An attack against one NATO member is considered an attack against all. For this reason, NATO guidelines encourage all member nations to maintain a ready military by spending 2% of their annual GDP on defense. There is no penalty for failing to meet this goal.
NATO describes the 2% target as “an indicator of a country’s political will to contribute” to allied defense efforts. Meeting the goal sends a clear message to the world that NATO is a credible alliance.
Only five members currently spent 2% or more on defense. Some nations, like Spain and Belgium, don’t even spend 1%.
In 2014, several NATO members agreed to meet the 2% target by 2024. Last year was a huge step towards that goal, with 23 of NATO’s 28 members increasing defense spending.
The United States met and exceeded the target by spending 3.36% of its GDP on defense in 2016. France and Turkey, with 1.79% and 1.69% respectively, almost made the cut. Germany spent 1.2%.
“Germany owes vast sums of money to NATO & the United States must be paid more for the powerful, and very expensive, defense it provides to Germany!” President Trump tweeted last weekend after an uncomfortable meeting with German Chancellor Angela Merkel.
In February, US Secretary of Defense Jim Mattis warned that the US might “moderate its commitment” to the alliance if European members don’t start pulling their weight.

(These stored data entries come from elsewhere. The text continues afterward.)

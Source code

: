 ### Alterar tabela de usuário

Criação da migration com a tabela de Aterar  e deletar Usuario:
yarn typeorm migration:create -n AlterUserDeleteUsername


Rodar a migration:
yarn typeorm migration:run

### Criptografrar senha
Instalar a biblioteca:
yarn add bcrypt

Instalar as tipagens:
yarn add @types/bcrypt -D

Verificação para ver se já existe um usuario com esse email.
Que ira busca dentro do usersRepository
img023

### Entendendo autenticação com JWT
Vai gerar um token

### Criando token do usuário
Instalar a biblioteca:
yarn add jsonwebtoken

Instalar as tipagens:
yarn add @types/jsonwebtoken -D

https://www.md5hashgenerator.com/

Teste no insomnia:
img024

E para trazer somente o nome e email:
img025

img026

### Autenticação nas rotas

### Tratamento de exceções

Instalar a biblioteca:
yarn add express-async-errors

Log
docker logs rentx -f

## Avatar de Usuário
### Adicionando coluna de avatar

As I wrote in a previous article, Germany has plans to meet the 2% rule by 2024. Chancellor Angela Merkel does not intend to speed up this plan.
“NATO does not have a debt account,” argues German Defense Minister Ursula von der Leyen, adding that Berlin’s 2018 budget includes a 3.9% increase in defense spending.

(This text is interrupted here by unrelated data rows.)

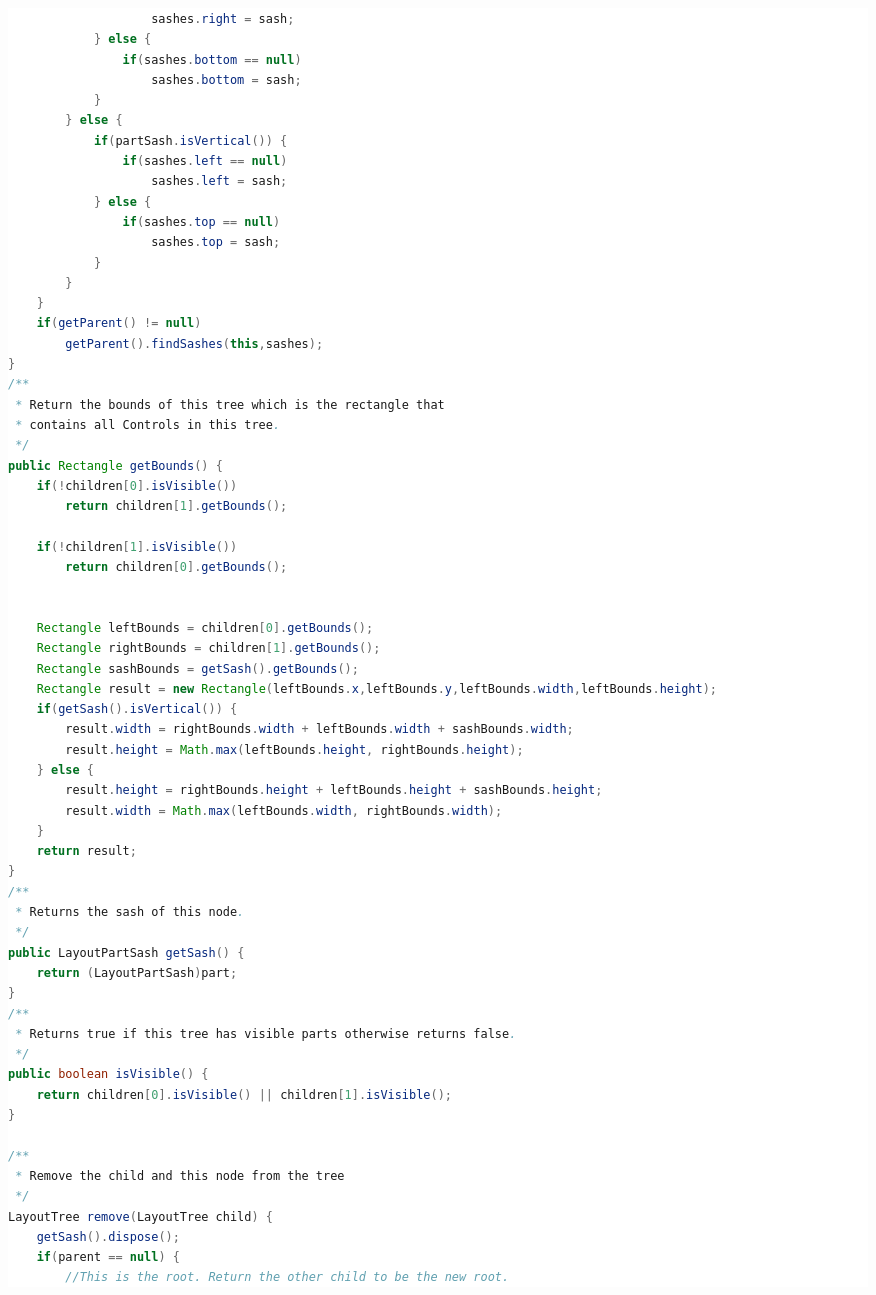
 ```java
					sashes.right = sash;
			} else {
				if(sashes.bottom == null)
					sashes.bottom = sash;
			}
		} else {
			if(partSash.isVertical()) {
				if(sashes.left == null)
					sashes.left = sash;
			} else {
				if(sashes.top == null)
					sashes.top = sash;
			}
		}
	}
	if(getParent() != null)
		getParent().findSashes(this,sashes);
}
/**
 * Return the bounds of this tree which is the rectangle that
 * contains all Controls in this tree.
 */
public Rectangle getBounds() {
	if(!children[0].isVisible())
		return children[1].getBounds();

	if(!children[1].isVisible())
		return children[0].getBounds();

	
	Rectangle leftBounds = children[0].getBounds();
	Rectangle rightBounds = children[1].getBounds();
	Rectangle sashBounds = getSash().getBounds();
	Rectangle result = new Rectangle(leftBounds.x,leftBounds.y,leftBounds.width,leftBounds.height);
	if(getSash().isVertical()) {
		result.width = rightBounds.width + leftBounds.width + sashBounds.width;
		result.height = Math.max(leftBounds.height, rightBounds.height);
	} else {
		result.height = rightBounds.height + leftBounds.height + sashBounds.height;
		result.width = Math.max(leftBounds.width, rightBounds.width);
	}
	return result;
}
/**
 * Returns the sash of this node.
 */
public LayoutPartSash getSash() {
	return (LayoutPartSash)part;
}
/**
 * Returns true if this tree has visible parts otherwise returns false.
 */
public boolean isVisible() {
	return children[0].isVisible() || children[1].isVisible();
}

/**
 * Remove the child and this node from the tree
 */
LayoutTree remove(LayoutTree child) {
	getSash().dispose();
	if(parent == null) {
		//This is the root. Return the other child to be the new root.
```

“Germany has a strong economy. None of our partners would understand it if we didn’t manage to do our part while poorer countries have to tighten their belts to meet the target.”
Von der Leyen doesn’t believe the 2% goal is an accurate representation of a member’s actual contributions, and suggests NATO change the way commitments are assessed.
“For me, the question is who is really providing added value to the alliance,” she says, calling to establish an “activity index” that would consider members’ participation in foreign missions when assessing budget goals.
The United States currently pays for “more than one-fifth of the direct, collective funding that keeps NATO’s military and civilian operations on track,” reports CNS News. This is just over 22% of the NATO budget.
Germany makes up for 14.6% of that budget; France contributes 10.6%; and Britain pay for 9.8%.
The following thirteen allies each contribute less than 1% of the budget: Albania, Bulgaria, Croatia, Czech, Estonia, Hungary, Iceland, Latvia, Lithuania, Luxembourg, Portugal, Slovakia, and Slovenia.